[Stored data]

>>>>>

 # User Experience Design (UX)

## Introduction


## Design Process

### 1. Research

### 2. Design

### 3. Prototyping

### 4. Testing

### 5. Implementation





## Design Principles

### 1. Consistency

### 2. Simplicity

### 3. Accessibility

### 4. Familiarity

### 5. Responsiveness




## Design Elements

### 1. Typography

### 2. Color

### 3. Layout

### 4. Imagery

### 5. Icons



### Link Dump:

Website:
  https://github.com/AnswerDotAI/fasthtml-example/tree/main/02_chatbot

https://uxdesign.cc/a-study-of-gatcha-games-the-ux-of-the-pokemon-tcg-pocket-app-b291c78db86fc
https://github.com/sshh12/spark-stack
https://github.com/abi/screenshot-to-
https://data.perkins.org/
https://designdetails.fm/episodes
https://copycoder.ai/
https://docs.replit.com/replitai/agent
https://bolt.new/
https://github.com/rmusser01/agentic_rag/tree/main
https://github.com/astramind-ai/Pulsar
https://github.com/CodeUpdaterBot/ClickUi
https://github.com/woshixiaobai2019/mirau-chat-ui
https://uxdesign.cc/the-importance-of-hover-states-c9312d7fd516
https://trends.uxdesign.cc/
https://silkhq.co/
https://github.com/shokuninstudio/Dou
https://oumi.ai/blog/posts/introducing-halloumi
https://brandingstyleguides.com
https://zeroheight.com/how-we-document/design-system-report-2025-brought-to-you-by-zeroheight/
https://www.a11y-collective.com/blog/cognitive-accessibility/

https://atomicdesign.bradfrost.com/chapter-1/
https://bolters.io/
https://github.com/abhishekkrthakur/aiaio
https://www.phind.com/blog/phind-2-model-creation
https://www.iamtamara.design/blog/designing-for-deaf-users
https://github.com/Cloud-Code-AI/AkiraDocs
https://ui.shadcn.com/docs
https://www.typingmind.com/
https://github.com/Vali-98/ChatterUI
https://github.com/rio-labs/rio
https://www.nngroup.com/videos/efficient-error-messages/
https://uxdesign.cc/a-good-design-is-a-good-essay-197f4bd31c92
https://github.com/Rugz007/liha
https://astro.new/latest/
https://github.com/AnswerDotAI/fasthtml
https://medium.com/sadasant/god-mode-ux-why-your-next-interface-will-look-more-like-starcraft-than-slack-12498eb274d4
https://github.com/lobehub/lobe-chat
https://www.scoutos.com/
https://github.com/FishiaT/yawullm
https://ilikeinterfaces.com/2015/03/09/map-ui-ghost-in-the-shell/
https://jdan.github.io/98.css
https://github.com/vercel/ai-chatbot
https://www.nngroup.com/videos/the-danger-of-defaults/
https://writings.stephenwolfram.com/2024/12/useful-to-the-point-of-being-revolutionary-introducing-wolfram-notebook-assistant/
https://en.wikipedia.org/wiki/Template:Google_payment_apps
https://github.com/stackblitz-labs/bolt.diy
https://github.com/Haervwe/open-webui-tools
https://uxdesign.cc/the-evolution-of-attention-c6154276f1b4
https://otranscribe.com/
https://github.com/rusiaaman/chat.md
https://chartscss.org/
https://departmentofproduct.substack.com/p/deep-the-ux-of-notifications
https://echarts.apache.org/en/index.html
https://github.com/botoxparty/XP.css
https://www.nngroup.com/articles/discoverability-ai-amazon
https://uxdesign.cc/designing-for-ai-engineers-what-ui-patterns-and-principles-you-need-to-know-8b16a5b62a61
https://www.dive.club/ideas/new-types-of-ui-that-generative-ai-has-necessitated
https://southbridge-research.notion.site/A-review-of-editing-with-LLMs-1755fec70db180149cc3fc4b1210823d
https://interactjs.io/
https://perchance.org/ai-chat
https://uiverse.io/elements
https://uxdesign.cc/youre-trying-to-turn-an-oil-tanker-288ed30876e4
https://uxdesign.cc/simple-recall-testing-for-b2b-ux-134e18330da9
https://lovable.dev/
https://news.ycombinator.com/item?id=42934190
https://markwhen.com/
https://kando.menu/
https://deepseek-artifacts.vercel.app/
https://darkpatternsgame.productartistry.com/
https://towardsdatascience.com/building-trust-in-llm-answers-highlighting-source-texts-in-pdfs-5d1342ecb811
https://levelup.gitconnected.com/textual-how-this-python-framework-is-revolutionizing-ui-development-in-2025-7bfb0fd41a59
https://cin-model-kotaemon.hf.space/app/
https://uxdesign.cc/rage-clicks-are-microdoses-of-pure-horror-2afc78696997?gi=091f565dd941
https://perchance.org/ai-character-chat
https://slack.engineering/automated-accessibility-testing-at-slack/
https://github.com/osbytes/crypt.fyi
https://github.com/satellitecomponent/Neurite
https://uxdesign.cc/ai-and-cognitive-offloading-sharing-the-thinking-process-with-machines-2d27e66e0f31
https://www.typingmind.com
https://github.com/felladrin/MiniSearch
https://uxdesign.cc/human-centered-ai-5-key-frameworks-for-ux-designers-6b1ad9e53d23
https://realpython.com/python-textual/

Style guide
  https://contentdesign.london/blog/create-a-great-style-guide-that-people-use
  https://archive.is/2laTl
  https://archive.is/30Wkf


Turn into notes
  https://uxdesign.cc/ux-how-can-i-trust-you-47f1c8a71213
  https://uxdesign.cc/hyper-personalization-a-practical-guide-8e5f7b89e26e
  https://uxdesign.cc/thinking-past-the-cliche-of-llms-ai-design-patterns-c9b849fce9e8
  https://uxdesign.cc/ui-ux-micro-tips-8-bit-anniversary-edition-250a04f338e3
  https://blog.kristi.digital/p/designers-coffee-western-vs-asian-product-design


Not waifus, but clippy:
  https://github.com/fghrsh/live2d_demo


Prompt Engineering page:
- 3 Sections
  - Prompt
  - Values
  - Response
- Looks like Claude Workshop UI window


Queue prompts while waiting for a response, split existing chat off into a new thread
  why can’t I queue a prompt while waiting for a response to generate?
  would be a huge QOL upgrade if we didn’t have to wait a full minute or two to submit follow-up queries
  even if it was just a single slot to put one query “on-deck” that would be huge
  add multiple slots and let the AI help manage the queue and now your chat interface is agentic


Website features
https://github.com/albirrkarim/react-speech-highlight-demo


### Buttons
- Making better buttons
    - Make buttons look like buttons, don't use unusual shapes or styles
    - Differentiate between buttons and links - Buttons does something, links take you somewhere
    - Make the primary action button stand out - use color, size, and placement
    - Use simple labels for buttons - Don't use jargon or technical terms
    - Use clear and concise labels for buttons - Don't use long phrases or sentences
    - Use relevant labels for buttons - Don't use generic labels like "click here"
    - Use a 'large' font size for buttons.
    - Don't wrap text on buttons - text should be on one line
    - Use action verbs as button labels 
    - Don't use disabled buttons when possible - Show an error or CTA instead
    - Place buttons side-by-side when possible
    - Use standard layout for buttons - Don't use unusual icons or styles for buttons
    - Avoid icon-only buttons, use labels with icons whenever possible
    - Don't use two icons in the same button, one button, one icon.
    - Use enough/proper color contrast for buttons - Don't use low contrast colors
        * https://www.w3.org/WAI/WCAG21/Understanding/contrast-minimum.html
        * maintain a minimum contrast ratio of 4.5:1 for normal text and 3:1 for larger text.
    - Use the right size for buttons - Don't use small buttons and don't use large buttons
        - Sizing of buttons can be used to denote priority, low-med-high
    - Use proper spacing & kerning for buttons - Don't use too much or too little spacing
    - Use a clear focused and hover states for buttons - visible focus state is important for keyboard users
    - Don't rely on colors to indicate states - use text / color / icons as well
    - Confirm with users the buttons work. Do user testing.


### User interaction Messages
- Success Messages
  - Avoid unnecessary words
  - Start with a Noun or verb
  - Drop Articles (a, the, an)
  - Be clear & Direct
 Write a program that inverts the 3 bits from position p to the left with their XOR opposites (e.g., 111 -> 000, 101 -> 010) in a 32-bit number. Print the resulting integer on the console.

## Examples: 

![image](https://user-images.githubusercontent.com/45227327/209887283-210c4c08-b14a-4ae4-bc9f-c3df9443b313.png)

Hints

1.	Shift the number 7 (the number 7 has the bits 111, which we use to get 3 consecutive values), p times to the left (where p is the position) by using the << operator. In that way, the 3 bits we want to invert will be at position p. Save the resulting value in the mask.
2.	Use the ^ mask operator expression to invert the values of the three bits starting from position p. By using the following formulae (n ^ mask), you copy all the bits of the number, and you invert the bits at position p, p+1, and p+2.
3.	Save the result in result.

<<<<<
>>>>>

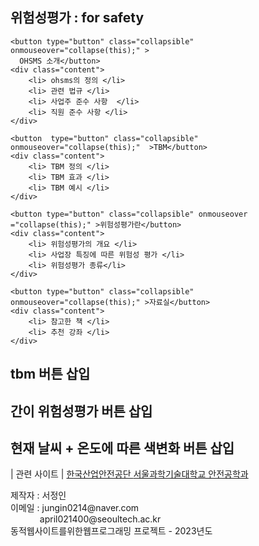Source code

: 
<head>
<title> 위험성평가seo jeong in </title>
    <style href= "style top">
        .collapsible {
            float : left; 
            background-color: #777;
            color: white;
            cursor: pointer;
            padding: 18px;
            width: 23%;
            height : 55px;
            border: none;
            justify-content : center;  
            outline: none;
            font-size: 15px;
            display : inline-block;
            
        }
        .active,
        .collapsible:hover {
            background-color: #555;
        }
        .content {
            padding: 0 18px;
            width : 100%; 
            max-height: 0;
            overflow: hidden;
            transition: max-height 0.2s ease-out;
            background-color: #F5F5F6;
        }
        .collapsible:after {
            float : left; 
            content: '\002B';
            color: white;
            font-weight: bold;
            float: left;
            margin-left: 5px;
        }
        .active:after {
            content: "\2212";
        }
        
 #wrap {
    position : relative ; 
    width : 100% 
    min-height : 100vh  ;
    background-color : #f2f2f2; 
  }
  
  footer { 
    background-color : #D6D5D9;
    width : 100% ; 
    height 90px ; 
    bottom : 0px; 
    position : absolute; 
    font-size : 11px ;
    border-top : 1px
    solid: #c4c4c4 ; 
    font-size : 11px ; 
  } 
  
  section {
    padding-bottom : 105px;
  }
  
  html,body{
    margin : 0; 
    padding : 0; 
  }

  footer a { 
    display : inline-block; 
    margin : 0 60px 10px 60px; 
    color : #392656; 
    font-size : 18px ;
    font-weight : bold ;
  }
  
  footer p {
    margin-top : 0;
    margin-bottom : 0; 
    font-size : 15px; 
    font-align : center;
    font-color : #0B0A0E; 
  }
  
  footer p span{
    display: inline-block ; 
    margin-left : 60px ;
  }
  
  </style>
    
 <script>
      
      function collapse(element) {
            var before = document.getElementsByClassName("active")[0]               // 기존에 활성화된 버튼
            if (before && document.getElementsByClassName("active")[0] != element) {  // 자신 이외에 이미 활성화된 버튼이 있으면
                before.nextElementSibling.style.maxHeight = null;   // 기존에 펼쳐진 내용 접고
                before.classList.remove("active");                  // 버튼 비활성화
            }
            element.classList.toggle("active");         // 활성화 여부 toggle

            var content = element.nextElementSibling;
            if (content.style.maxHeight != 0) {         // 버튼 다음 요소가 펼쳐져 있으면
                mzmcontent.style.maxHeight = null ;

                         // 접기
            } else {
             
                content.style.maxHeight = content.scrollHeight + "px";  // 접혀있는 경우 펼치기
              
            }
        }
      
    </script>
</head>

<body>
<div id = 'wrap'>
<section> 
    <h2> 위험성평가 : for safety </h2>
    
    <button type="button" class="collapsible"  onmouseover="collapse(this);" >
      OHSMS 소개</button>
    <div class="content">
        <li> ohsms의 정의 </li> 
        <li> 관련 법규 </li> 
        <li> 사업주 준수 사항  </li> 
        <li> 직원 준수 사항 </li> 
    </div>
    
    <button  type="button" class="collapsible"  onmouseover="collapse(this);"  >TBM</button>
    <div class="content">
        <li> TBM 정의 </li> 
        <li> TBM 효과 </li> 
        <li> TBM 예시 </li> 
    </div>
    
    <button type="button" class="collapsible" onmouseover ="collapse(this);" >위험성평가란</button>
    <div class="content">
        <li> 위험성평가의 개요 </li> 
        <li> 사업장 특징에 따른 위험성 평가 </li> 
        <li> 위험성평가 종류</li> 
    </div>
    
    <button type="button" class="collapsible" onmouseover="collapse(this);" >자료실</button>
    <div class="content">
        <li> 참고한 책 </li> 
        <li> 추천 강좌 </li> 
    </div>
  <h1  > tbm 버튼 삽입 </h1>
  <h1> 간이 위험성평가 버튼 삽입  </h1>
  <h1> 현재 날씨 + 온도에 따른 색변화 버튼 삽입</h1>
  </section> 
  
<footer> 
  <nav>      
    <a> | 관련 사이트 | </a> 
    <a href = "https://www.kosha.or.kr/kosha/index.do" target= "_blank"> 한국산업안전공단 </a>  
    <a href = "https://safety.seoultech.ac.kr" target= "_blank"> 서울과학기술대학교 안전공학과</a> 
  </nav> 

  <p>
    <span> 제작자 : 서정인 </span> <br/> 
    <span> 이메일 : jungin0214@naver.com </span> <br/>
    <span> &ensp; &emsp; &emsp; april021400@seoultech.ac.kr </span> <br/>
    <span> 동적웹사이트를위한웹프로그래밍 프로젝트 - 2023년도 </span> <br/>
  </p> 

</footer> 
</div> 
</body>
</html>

<<<<<
>>>>>

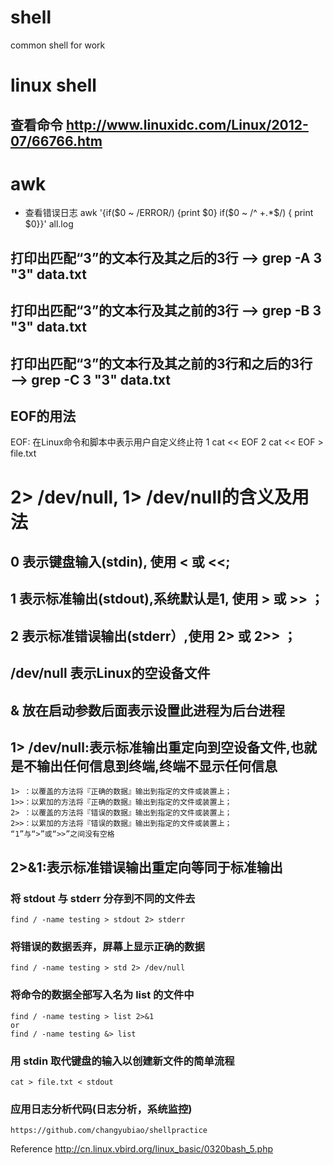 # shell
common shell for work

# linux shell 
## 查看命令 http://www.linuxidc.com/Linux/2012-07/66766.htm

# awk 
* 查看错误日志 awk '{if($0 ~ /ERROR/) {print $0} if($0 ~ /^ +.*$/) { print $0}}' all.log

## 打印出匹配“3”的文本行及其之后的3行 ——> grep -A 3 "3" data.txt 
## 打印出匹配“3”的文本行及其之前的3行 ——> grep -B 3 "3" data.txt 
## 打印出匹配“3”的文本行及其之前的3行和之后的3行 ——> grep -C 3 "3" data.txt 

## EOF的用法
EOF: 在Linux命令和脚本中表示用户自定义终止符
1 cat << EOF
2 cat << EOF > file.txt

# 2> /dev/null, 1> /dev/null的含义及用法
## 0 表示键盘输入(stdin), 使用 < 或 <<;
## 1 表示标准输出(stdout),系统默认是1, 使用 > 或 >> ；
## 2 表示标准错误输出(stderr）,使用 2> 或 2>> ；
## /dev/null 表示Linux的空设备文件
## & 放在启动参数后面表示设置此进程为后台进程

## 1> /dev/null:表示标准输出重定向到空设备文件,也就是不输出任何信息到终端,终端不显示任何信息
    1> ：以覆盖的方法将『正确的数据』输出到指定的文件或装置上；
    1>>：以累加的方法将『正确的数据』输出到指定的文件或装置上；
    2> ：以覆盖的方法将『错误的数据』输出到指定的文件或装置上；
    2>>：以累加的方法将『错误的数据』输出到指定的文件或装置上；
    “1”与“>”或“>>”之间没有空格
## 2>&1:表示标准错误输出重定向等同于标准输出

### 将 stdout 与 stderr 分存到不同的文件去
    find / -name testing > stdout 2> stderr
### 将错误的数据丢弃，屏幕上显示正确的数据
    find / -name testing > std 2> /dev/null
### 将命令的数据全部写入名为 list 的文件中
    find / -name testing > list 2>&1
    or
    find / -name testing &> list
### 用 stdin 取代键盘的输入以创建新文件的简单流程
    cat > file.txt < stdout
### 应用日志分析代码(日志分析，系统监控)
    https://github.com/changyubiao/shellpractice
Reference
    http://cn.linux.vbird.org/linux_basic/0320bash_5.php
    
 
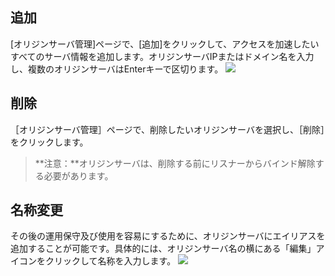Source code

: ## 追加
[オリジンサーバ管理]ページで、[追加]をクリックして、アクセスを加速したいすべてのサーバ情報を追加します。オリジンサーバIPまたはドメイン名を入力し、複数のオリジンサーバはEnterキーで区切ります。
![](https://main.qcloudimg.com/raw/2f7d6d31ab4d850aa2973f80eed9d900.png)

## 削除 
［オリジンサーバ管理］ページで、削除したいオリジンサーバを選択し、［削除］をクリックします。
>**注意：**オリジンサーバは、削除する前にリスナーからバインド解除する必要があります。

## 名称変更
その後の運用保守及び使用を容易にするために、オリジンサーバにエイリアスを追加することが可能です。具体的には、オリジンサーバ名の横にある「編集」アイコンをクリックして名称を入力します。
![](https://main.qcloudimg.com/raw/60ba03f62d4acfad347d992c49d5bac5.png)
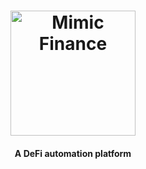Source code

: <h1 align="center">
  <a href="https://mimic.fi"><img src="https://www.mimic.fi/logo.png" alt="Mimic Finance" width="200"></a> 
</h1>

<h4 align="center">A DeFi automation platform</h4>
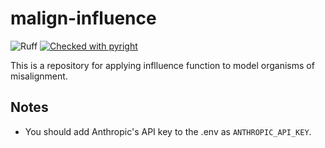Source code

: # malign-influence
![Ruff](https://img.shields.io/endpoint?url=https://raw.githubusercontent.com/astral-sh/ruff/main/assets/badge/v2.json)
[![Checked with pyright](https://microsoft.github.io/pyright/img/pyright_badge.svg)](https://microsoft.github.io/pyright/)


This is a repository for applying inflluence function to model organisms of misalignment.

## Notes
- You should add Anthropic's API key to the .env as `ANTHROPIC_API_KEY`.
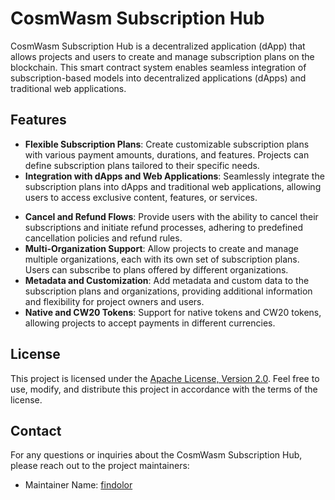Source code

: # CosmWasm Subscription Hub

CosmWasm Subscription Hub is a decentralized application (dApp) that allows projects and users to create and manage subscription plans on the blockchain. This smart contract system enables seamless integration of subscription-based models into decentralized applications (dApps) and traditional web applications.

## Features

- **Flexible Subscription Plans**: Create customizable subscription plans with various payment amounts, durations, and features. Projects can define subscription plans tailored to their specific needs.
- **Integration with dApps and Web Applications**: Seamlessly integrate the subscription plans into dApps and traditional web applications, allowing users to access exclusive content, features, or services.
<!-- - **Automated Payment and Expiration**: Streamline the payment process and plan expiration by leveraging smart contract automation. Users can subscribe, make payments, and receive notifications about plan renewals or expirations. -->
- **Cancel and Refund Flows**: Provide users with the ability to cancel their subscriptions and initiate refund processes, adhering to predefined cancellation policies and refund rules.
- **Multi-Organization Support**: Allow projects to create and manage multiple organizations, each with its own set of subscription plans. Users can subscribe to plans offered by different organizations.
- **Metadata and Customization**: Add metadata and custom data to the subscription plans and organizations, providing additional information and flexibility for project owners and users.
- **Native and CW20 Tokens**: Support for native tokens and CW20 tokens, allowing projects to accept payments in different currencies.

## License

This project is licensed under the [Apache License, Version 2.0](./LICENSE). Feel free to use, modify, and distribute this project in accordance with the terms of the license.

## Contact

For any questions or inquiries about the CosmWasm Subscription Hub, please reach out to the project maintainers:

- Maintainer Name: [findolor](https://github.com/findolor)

<<<<<

# What the task asks
Quote word for word only the lines above from the one containing "### 将错误的数据丢弃，屏幕上显示正确的数据" through the one containing "## Features". Pictures stay out of your copy.

# Answer to this problem
### 将错误的数据丢弃，屏幕上显示正确的数据
    find / -name testing > std 2> /dev/null
### 将命令的数据全部写入名为 list 的文件中
    find / -name testing > list 2>&1
    or
    find / -name testing &> list
### 用 stdin 取代键盘的输入以创建新文件的简单流程
    cat > file.txt < stdout
### 应用日志分析代码(日志分析，系统监控)
    https://github.com/changyubiao/shellpractice
Reference
    http://cn.linux.vbird.org/linux_basic/0320bash_5.php
    
 
Source code

: ## 追加
[オリジンサーバ管理]ページで、[追加]をクリックして、アクセスを加速したいすべてのサーバ情報を追加します。オリジンサーバIPまたはドメイン名を入力し、複数のオリジンサーバはEnterキーで区切ります。
![](https://main.qcloudimg.com/raw/2f7d6d31ab4d850aa2973f80eed9d900.png)

## 削除 
［オリジンサーバ管理］ページで、削除したいオリジンサーバを選択し、［削除］をクリックします。
>**注意：**オリジンサーバは、削除する前にリスナーからバインド解除する必要があります。

## 名称変更
その後の運用保守及び使用を容易にするために、オリジンサーバにエイリアスを追加することが可能です。具体的には、オリジンサーバ名の横にある「編集」アイコンをクリックして名称を入力します。
![](https://main.qcloudimg.com/raw/60ba03f62d4acfad347d992c49d5bac5.png)
Source code

: <h1 align="center">
  <a href="https://mimic.fi"><img src="https://www.mimic.fi/logo.png" alt="Mimic Finance" width="200"></a> 
</h1>

<h4 align="center">A DeFi automation platform</h4>
Source code

: # malign-influence
![Ruff](https://img.shields.io/endpoint?url=https://raw.githubusercontent.com/astral-sh/ruff/main/assets/badge/v2.json)
[![Checked with pyright](https://microsoft.github.io/pyright/img/pyright_badge.svg)](https://microsoft.github.io/pyright/)


This is a repository for applying inflluence function to model organisms of misalignment.

## Notes
- You should add Anthropic's API key to the .env as `ANTHROPIC_API_KEY`.
Source code

: # CosmWasm Subscription Hub

CosmWasm Subscription Hub is a decentralized application (dApp) that allows projects and users to create and manage subscription plans on the blockchain. This smart contract system enables seamless integration of subscription-based models into decentralized applications (dApps) and traditional web applications.

## Features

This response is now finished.